La justice internationale a décidé d’agir en évoquant l’intention génocidaire d’Israël et en ordonnant l’arrestation du Premier ministre, Benyamin Netanyahu, et son ministre de la Défense, Yoav Gallant. L'Assemblée générale des Nations unies a régulièrement dénoncé cette politique, mais la mise en œuvre des résolutions, du ressort du Conseil de sécurité, s’est toujours heurtée au veto américain. Malgré tout, un pas historique a été fait, même des alliés d’Israël ont fini par admettre que le moment est venu de régler la question palestinienne dans le fond, c'est-à-dire par la reconnaissance des droits de ce peuple à un Etat libre et indépendant. L’idée diplomatique de «deux Etats» a fait son chemin, quoi qu’elle rencontre constamment l’hostilité du gouvernement israélien noyauté par l’extrême droite suprémaciste et raciste dirigée par Netanyahu et l’opposition des Etats-Unis.
Ces derniers ont joué un rôle néfaste. Toute l’année 2024, ils ont fourni à Israël d'importantes quantités d'armes et de milliards de dollars qui ont servi non seulement à effacer Ghaza de la carte du Moyen-Orient, mais aussi à détruire une partie du Liban sous prétexte de mettre fin aux activités du Hezbollah après l’assassinat spectaculaire de ses principaux dirigeants.
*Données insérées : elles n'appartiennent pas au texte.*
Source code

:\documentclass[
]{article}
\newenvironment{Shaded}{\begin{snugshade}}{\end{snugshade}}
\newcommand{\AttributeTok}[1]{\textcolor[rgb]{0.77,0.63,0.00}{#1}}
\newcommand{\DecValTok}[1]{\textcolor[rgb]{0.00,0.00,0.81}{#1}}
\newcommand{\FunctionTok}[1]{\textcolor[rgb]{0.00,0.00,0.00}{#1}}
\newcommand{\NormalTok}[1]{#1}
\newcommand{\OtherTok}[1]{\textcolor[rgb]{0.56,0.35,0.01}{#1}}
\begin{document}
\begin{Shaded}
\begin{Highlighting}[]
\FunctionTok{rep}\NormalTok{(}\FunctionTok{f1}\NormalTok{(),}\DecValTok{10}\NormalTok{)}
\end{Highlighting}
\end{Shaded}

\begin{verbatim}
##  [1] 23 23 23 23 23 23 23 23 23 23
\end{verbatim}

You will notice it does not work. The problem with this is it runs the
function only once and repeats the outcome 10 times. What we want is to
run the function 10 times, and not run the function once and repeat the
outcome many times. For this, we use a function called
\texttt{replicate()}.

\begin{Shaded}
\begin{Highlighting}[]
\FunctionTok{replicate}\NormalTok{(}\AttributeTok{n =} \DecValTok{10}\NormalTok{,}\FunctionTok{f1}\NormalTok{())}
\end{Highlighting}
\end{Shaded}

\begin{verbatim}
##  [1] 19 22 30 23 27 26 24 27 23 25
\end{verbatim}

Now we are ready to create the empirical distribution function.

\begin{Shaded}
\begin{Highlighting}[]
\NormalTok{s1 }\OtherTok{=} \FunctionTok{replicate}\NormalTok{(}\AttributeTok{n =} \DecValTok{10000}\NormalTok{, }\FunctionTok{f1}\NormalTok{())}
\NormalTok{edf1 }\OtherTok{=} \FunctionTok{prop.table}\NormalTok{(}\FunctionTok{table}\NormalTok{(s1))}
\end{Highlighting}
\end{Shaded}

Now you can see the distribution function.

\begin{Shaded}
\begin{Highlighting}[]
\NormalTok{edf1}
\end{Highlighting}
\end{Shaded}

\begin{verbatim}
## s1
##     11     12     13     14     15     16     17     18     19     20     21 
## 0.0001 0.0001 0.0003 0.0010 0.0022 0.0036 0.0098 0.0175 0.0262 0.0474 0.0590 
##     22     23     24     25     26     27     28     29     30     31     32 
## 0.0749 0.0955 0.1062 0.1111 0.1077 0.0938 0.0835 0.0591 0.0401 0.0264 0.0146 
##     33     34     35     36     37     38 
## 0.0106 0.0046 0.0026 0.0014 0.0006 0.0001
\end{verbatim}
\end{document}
Il s’agissait aussi pour Israël de fragiliser l’Iran, son ennemi de toujours, en n’hésitant pas à intervenir sur son sol pour tuer des chefs du Hezbollah et même palestiniens. Ismaël Haniyeh, leader politique du Hamas, a été assassiné près de Téhéran par un missile israélien, et des intérêts iraniens ont été touchés même en Syrie.
Aidée par les Etats-Unis et les Européens, l’aviation israélienne a aussi ciblé le Yémen, dont la population houthie s’est solidarisée avec les Palestiniens, attaquant en mer Rouge des navires se dirigeant vers Israël et commerçant avec cet Etat. C’est dans ce contexte de guerre totale au Proche-Orient que le président Bachar Al Assad a été poussé à quitter le pouvoir et s’enfuir en Russie sous les coups de boutoir du mouvement Hayat Tahrir Al Sham, conduit par Mohamed Al Joulani, un ancien d’Al Qaïda, mais repenti depuis.
Un gouvernement de transition prépare le futur paysage politique interne et multiplie les gestes d’apaisement tant vis-à-vis de sa population que de la communauté internationale. L’objectif est de rassurer qu'aucune nouvelle dictature sanglante ne prendra le relais de l’ancienne, et que la «Syrie nouvelle» ne pourra être que pacifique, multiculturelle et libre. Après, les intentions restent les actes sur lesquels pourra peser un nouvel acteur, Donald Trump. Dès le 20 janvier, il entrera en fonction suite à son élection en novembre dernier.
Son principal dossier sera incontestablement la guerre entre la Russie et l’Ukraine, enlisée tout au long de l’année écoulée avec des pertes immenses des deux côtés, frisant le conflit nucléaire.
Alors que l’ancienne administration de Biden aidée par l’Europe et l'OTAN a poussé à la poursuite de la guerre pour faire sombrer la Russie, Donald Trump s’est prononcé pour une «possible paix» qui préserverait l’Ukraine mais sans acculer Poutine. Un exercice périlleux à mettre en pratique comme le sera sa nouvelle politique au Proche-Orient qu'il présente comme audacieuse.
A l’origine des accords d’Abraham, on prête au nouvel homme fort américain l'intention de les conforter et surtout les élargir à l’Arabie saoudite. Cela se fera s’il bride les intentions génocidaires d’Israël et accepte la solution des «deux Etats», ce qui reste improbable tant le soutien inconditionnel à Israël est ancré dans la classe politique américaine, notamment dans le camp républicain. Et tant les intérêts économiques et géostratégiques américains sont énormes dans cette région du monde. Sur tous les fronts, 2025 ne s’annonce pas avec les couleurs de la paix.